::: Data for this exercise

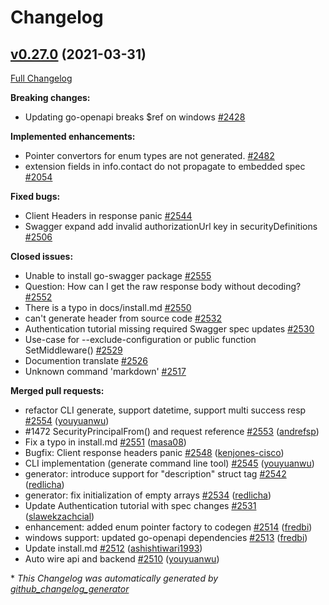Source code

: # Changelog

## [v0.27.0](https://github.com/babbage88/go-swagger/tree/v0.27.0) (2021-03-31)

[Full Changelog](https://github.com/babbage88/go-swagger/compare/v0.26.1...v0.27.0)

**Breaking changes:**

- Updating go-openapi breaks $ref on windows [\#2428](https://github.com/babbage88/go-swagger/issues/2428)

**Implemented enhancements:**

- Pointer convertors for enum types are not generated. [\#2482](https://github.com/babbage88/go-swagger/issues/2482)
- extension fields in info.contact do not propagate to embedded spec [\#2054](https://github.com/babbage88/go-swagger/issues/2054)

**Fixed bugs:**

- Client Headers in response panic [\#2544](https://github.com/babbage88/go-swagger/issues/2544)
- Swagger expand add invalid authorizationUrl key in securityDefinitions [\#2506](https://github.com/babbage88/go-swagger/issues/2506)

**Closed issues:**

- Unable to install go-swagger package [\#2555](https://github.com/babbage88/go-swagger/issues/2555)
- Question: How can I get the raw response body without decoding? [\#2552](https://github.com/babbage88/go-swagger/issues/2552)
- There is a typo in docs/install.md [\#2550](https://github.com/babbage88/go-swagger/issues/2550)
- can't generate header from source code [\#2532](https://github.com/babbage88/go-swagger/issues/2532)
- Authentication tutorial missing required Swagger spec updates [\#2530](https://github.com/babbage88/go-swagger/issues/2530)
- Use-case for --exclude-configuration or public function SetMiddleware\(\) [\#2529](https://github.com/babbage88/go-swagger/issues/2529)
- Documention translate [\#2526](https://github.com/babbage88/go-swagger/issues/2526)
- Unknown command 'markdown' [\#2517](https://github.com/babbage88/go-swagger/issues/2517)

**Merged pull requests:**

- refactor CLI generate, support datetime, support multi success resp [\#2554](https://github.com/babbage88/go-swagger/pull/2554) ([youyuanwu](https://github.com/youyuanwu))
- \#1472 SecurityPrincipalFrom\(\) and request reference [\#2553](https://github.com/babbage88/go-swagger/pull/2553) ([andrefsp](https://github.com/andrefsp))
- Fix a typo in install.md [\#2551](https://github.com/babbage88/go-swagger/pull/2551) ([masa08](https://github.com/masa08))
- Bugfix: Client response headers panic [\#2548](https://github.com/babbage88/go-swagger/pull/2548) ([kenjones-cisco](https://github.com/kenjones-cisco))
- CLI implementation \(generate command line tool\)  [\#2545](https://github.com/babbage88/go-swagger/pull/2545) ([youyuanwu](https://github.com/youyuanwu))
- generator: introduce support for "description" struct tag [\#2542](https://github.com/babbage88/go-swagger/pull/2542) ([redlicha](https://github.com/redlicha))
- generator: fix initialization of empty arrays [\#2534](https://github.com/babbage88/go-swagger/pull/2534) ([redlicha](https://github.com/redlicha))
- Update Authentication tutorial with spec changes [\#2531](https://github.com/babbage88/go-swagger/pull/2531) ([slawekzachcial](https://github.com/slawekzachcial))
- enhancement: added enum pointer factory to codegen [\#2514](https://github.com/babbage88/go-swagger/pull/2514) ([fredbi](https://github.com/fredbi))
- windows support: updated go-openapi dependencies [\#2513](https://github.com/babbage88/go-swagger/pull/2513) ([fredbi](https://github.com/fredbi))
- Update install.md [\#2512](https://github.com/babbage88/go-swagger/pull/2512) ([ashishtiwari1993](https://github.com/ashishtiwari1993))
- Auto wire api and backend [\#2510](https://github.com/babbage88/go-swagger/pull/2510) ([youyuanwu](https://github.com/youyuanwu))



\* *This Changelog was automatically generated by [github_changelog_generator](https://github.com/github-changelog-generator/github-changelog-generator)*
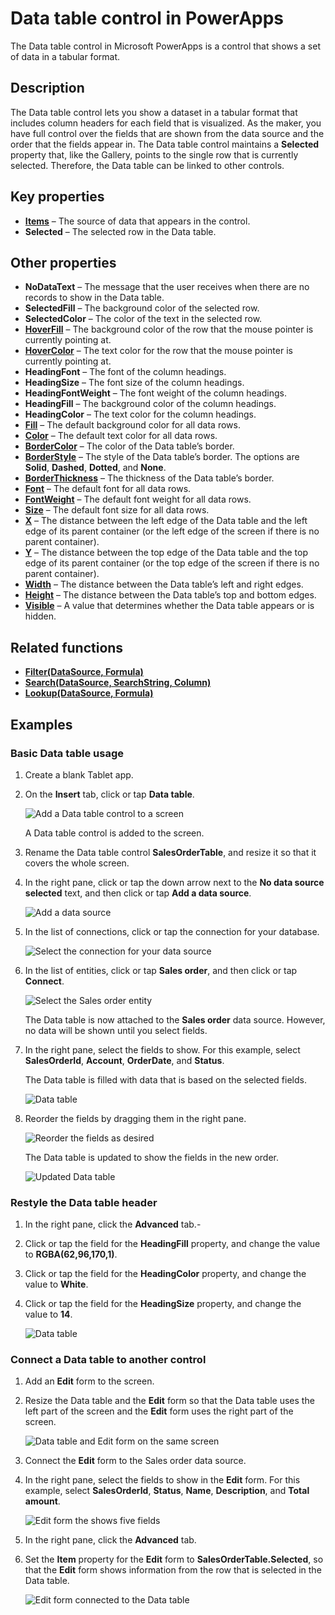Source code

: <properties
	pageTitle="Data table control in PowerApps"
	description="This topic provides information about the Data table control in Microsoft PowerApps."
	services="powerapps"
	documentationCenter="na"
	authors="jasongre"
	manager="kfend"
	editor=""
	tags=""/>

<tags
   ms.service="powerapps"
   ms.devlang="na"
   ms.topic="article"
   ms.tgt_pltfrm="na"
   ms.workload="na"
   ms.date="05/04/2017"
   ms.author="kfend"/>
   
# Data table control in PowerApps

The Data table control in Microsoft PowerApps is a control that shows a set of data in a tabular format.

## Description
The Data table control lets you show a dataset in a tabular format that includes column headers for each field that is visualized. As the maker, you have full control over the fields that are shown from the data source and the order that the fields appear in. The Data table control maintains a **Selected** property that, like the Gallery, points to the single row that is currently selected. Therefore, the Data table can be linked to other controls.
 
## Key properties

+ [**Items**](articles/controls/properties-core) – The source of data that appears in the control.
+ **Selected** – The selected row in the Data table.

## Other properties

+ **NoDataText** – The message that the user receives when there are no records to show in the Data table.
+ **SelectedFill** – The background color of the selected row.
+ **SelectedColor** – The color of the text in the selected row.
+ [**HoverFill**](articles/controls/properties-color-border) – The background color of the row that the mouse pointer is currently pointing at.
+ [**HoverColor**](articles/controls/properties-color-border) – The text color for the row that the mouse pointer is currently pointing at.
+ **HeadingFont** – The font of the column headings.
+ **HeadingSize** – The font size of the column headings.
+ **HeadingFontWeight** – The font weight of the column headings.
+ **HeadingFill** – The background color of the column headings.
+ **HeadingColor** – The text color for the column headings.
+ [**Fill**](articles/controls/properties-color-border) – The default background color for all data rows.
+ [**Color**](articles/controls/properties-color-border) – The default text color for all data rows.
+ [**BorderColor**](articles/controls/properties-color-border") – The color of the Data table’s border.
+ [**BorderStyle**](articles/controls/properties-color-border) – The style of the Data table’s border. The options are **Solid**, **Dashed**, **Dotted**, and **None**.
+ [**BorderThickness**](articles/controls/properties-color-border) – The thickness of the Data table’s border.
+ [**Font**](articles/controls/properties-text) – The default font for all data rows.
+ [**FontWeight**](articles/controls/properties-text) – The default font weight for all data rows.
+ [**Size**](articles/controls/properties-text) – The default font size for all data rows.
+ [**X**](articles/controls/properties-size-location) – The distance between the left edge of the Data table and the left edge of its parent container (or the left edge of the screen if there is no parent container).
+ [**Y**](articles/controls/properties-size-location) – The distance between the top edge of the Data table and the top edge of its parent container (or the top edge of the screen if there is no parent container).
+ [**Width**](articles/controls/properties-size-location) – The distance between the Data table’s left and right edges.
+ [**Height**](articles/controls/properties-size-location) – The distance between the Data table’s top and bottom edges.
+ [**Visible**](articles/controls/properties-core) – A value that determines whether the Data table appears or is hidden.

## Related functions

+ [**Filter(DataSource, Formula)**](powerapps-content-pr/articles/functions/function-filter-lookup.md)
+ [**Search(DataSource, SearchString, Column)**](powerapps-content-pr/articles/functions/function-filter-lookup.md)
+ [**Lookup(DataSource, Formula)**](powerapps-content-pr/articles/functions/function-filter-lookup.md)

## Examples
### Basic Data table usage

1. Create a blank Tablet app.
2. On the **Insert** tab, click or tap **Data table**.

   ![Add a Data table control to a screen](media/control-data-table/insert-data-table.png)

   A Data table control is added to the screen.

3. Rename the Data table control **SalesOrderTable**, and resize it so that it covers the whole screen.
4. In the right pane, click or tap the down arrow next to the **No data source selected** text, and then click or tap **Add a data source**.

   ![Add a data source](media/control-data-table/add-data-to-data-table.png)

5. In the list of connections, click or tap the connection for your database.

   ![Select the connection for your data source](media/control-data-table/choose-cds-data-table.png)

6. In the list of entities, click or tap **Sales order**, and then click or tap **Connect**. 

   ![Select the **Sales order** entity](media/control-data-table/choose-so-data-table.png)

   The Data table is now attached to the **Sales order** data source. However, no data will be shown until you select fields.

7. In the right pane, select the fields to show. For this example, select **SalesOrderId**, **Account**, **OrderDate**, and **Status**.

   The Data table is filled with data that is based on the selected fields.

   ![Data table](media/control-data-table/pre-order-data-table.png)

8. Reorder the fields by dragging them in the right pane.

   ![Reorder the fields as desired](media/control-data-table/field-reorder-data-table.png)

   The Data table is updated to show the fields in the new order.

   ![Updated Data table](media/control-data-table/post-order-data-table.png)

### Restyle the Data table header

1. In the right pane, click the **Advanced** tab.-
2. Click or tap the field for the **HeadingFill** property, and change the value to **RGBA(62,96,170,1)**.
3. Click or tap the field for the **HeadingColor** property, and change the value to **White**.
4. Click or tap the field for the **HeadingSize** property, and change the value to **14**.

   ![Data table](media/control-data-table/restyled-data-table.png)

### Connect a Data table to another control

1. Add an **Edit** form to the screen.
2. Resize the Data table and the **Edit** form so that the Data table uses the left part of the screen and the **Edit** form uses the right part of the screen.

   ![Data table and **Edit** form on the same screen](media/control-data-table/data-table-empty-form.png)

3. Connect the **Edit** form to the Sales order data source.
4. In the right pane, select the fields to show in the **Edit** form. For this example, select **SalesOrderId**, **Status**, **Name**, **Description**, and **Total amount**.

   ![**Edit** form the shows five fields](media/control-data-table/data-table-disconnected-form.png)

3. In the right pane, click the **Advanced** tab.
4. Set the **Item** property for the **Edit** form to **SalesOrderTable.Selected**, so that the **Edit** form shows information from the row that is selected in the Data table.

   ![**Edit** form connected to the Data table](media/control-data-table/connected-form-data-table.png)
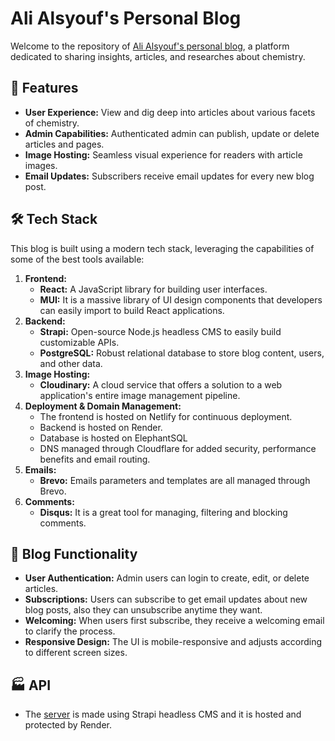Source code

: # Ali Alsyouf's Personal Blog

Welcome to the repository of [Ali Alsyouf's personal blog](https://alialsyoufchemist.com/), a platform dedicated to sharing insights, articles, and researches about chemistry.

## 🚀 Features

- **User Experience:** View and dig deep into articles about various facets of chemistry.
- **Admin Capabilities:** Authenticated admin can publish, update or delete articles and pages.
- **Image Hosting:** Seamless visual experience for readers with article images.
- **Email Updates:** Subscribers receive email updates for every new blog post.

## 🛠️ Tech Stack

This blog is built using a modern tech stack, leveraging the capabilities of some of the best tools available:

1. **Frontend:**
   - **React:** A JavaScript library for building user interfaces.
   - **MUI:** It is a massive library of UI design components that developers can easily import to build React applications.
2. **Backend:**
   - **Strapi:** Open-source Node.js headless CMS to easily build customizable APIs.
   - **PostgreSQL:** Robust relational database to store blog content, users, and other data.
3. **Image Hosting:**
   - **Cloudinary:** A cloud service that offers a solution to a web application's entire image management pipeline.
4. **Deployment & Domain Management:**
   - The frontend is hosted on Netlify for continuous deployment.
   - Backend is hosted on Render.
   - Database is hosted on ElephantSQL
   - DNS managed through Cloudflare for added security, performance benefits and email routing.
5. **Emails:**
   - **Brevo:** Emails parameters and templates are all managed through Brevo.
6. **Comments:**
   - **Disqus:** It is a great tool for managing, filtering and blocking comments.

## 📝 Blog Functionality

- **User Authentication:** Admin users can login to create, edit, or delete articles.
- **Subscriptions:** Users can subscribe to get email updates about new blog posts, also they can unsubscribe anytime they want.
- **Welcoming:** When users first subscribe, they receive a welcoming email to clarify the process.
- **Responsive Design:** The UI is mobile-responsive and adjusts according to different screen sizes.

## 🏭 API

- The [server](https://github.com/alsyoufomar/strapi-api) is made using Strapi headless CMS and it is hosted and protected by Render.
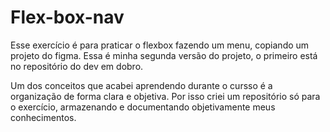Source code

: # Flex-box-nav 

Esse exercício é para praticar o flexbox fazendo um menu, copiando um projeto do figma. 
Essa é minha segunda versão do projeto, o primeiro está no repositório do dev em dobro. 

Um dos conceitos que acabei aprendendo durante o cursso é a organização de forma clara e objetiva. Por isso criei um repositório só para o exercício, armazenando e documentando objetivamente meus conhecimentos.

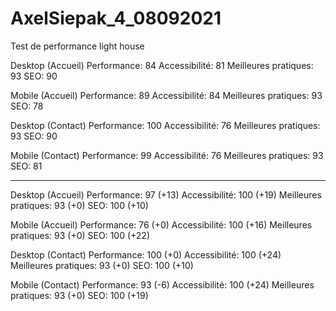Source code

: # AxelSiepak_4_08092021

Test de performance light house

Desktop (Accueil)
Performance: 84
Accessibilité: 81
Meilleures pratiques: 93
SEO: 90

Mobile (Accueil)
Performance: 89
Accessibilité: 84
Meilleures pratiques: 93
SEO: 78

Desktop (Contact)
Performance: 100
Accessibilité: 76
Meilleures pratiques: 93
SEO: 90

Mobile (Contact)
Performance: 99
Accessibilité: 76
Meilleures pratiques: 93
SEO: 81

-------------------------------------------------------

Desktop (Accueil)
Performance: 97 (+13)
Accessibilité: 100 (+19)
Meilleures pratiques: 93 (+0)
SEO: 100 (+10)

Mobile (Accueil)
Performance: 76 (+0)
Accessibilité: 100 (+16)
Meilleures pratiques: 93 (+0)
SEO: 100 (+22)

Desktop (Contact)
Performance: 100 (+0)
Accessibilité: 100 (+24)
Meilleures pratiques: 93 (+0)
SEO: 100 (+10)

Mobile (Contact)
Performance: 93 (-6)
Accessibilité: 100 (+24)
Meilleures pratiques: 93 (+0)
SEO: 100 (+19)
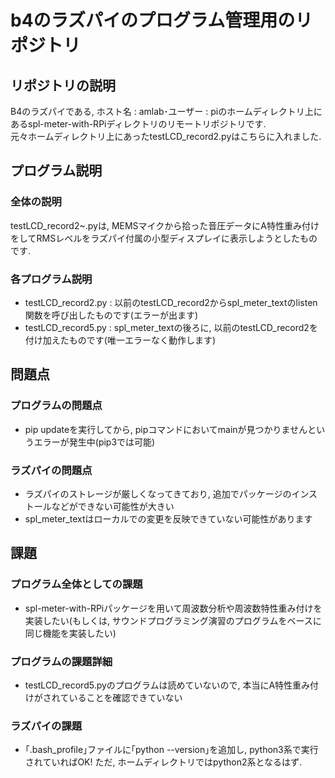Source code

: # b4のラズパイのプログラム管理用のリポジトリ

## リポジトリの説明
B4のラズパイである, ホスト名 : amlab･ユーザー : piのホームディレクトリ上にあるspl-meter-with-RPiディレクトリのリモートリポジトリです.  
元々ホームディレクトリ上にあったtestLCD_record2.pyはこちらに入れました.  

## プログラム説明
### 全体の説明
testLCD_record2~.pyは, MEMSマイクから拾った音圧データにA特性重み付けをしてRMSレベルをラズパイ付属の小型ディスプレイに表示しようとしたものです.  
### 各プログラム説明
* testLCD_record2.py : 以前のtestLCD_record2からspl_meter_textのlisten関数を呼び出したものです(エラーが出ます)  
* testLCD_record5.py : spl_meter_textの後ろに, 以前のtestLCD_record2を付け加えたものです(唯一エラーなく動作します)  

## 問題点
### プログラムの問題点
* pip updateを実行してから, pipコマンドにおいてmainが見つかりませんというエラーが発生中(pip3では可能)  
### ラズパイの問題点
* ラズパイのストレージが厳しくなってきており, 追加でパッケージのインストールなどができない可能性が大きい  
* spl_meter_textはローカルでの変更を反映できていない可能性があります

## 課題
### プログラム全体としての課題
* spl-meter-with-RPiパッケージを用いて周波数分析や周波数特性重み付けを実装したい(もしくは, サウンドプログラミング演習のプログラムをベースに同じ機能を実装したい) 
### プログラムの課題詳細
* testLCD_record5.pyのプログラムは読めていないので, 本当にA特性重み付けがされていることを確認できていない  
### ラズパイの課題
* ｢.bash_profile｣ファイルに｢python --version｣を追加し, python3系で実行されていればOK! ただ, ホームディレクトリではpython2系となるはず.

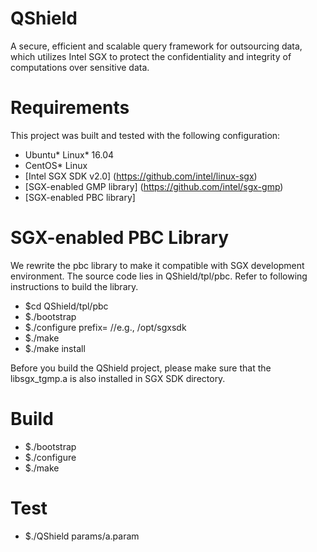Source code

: # QShield

A secure, efficient and scalable query framework for outsourcing data, which utilizes Intel SGX to protect the confidentiality and integrity of computations over sensitive data.

# Requirements

This project was built and tested with the following configuration:

* Ubuntu\* Linux\* 16.04
* CentOS\* Linux
* [Intel SGX SDK v2.0] (https://github.com/intel/linux-sgx)
* [SGX-enabled GMP library] (https://github.com/intel/sgx-gmp)
* [SGX-enabled PBC library]

# SGX-enabled PBC Library

We rewrite the pbc library to make it compatible with SGX development environment. The source code lies in QShield/tpl/pbc. Refer to following instructions to build the library.

* $cd QShield/tpl/pbc
* $./bootstrap
* $./configure prefix=<path of your SGX SDK directory> //e.g., /opt/sgxsdk
* $./make
* $./make install

Before you build the QShield project, please make sure that the libsgx_tgmp.a is also installed in SGX SDK directory.  

# Build

* $./bootstrap
* $./configure
* $./make

# Test

* $./QShield params/a.param
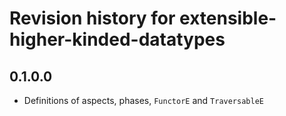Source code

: # Revision history for extensible-higher-kinded-datatypes

## 0.1.0.0

* Definitions of aspects, phases, `FunctorE` and `TraversableE`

::::::

-- Task prompt --
Your answer should consist solely of the lines above from the line with "- Update install.md" to the line with "- Auto wire", both included, reproduced exactly.

-- Your solution --
- Update install.md [\#2512](https://github.com/babbage88/go-swagger/pull/2512) ([ashishtiwari1993](https://github.com/ashishtiwari1993))
- Auto wire api and backend [\#2510](https://github.com/babbage88/go-swagger/pull/2510) ([youyuanwu](https://github.com/youyuanwu))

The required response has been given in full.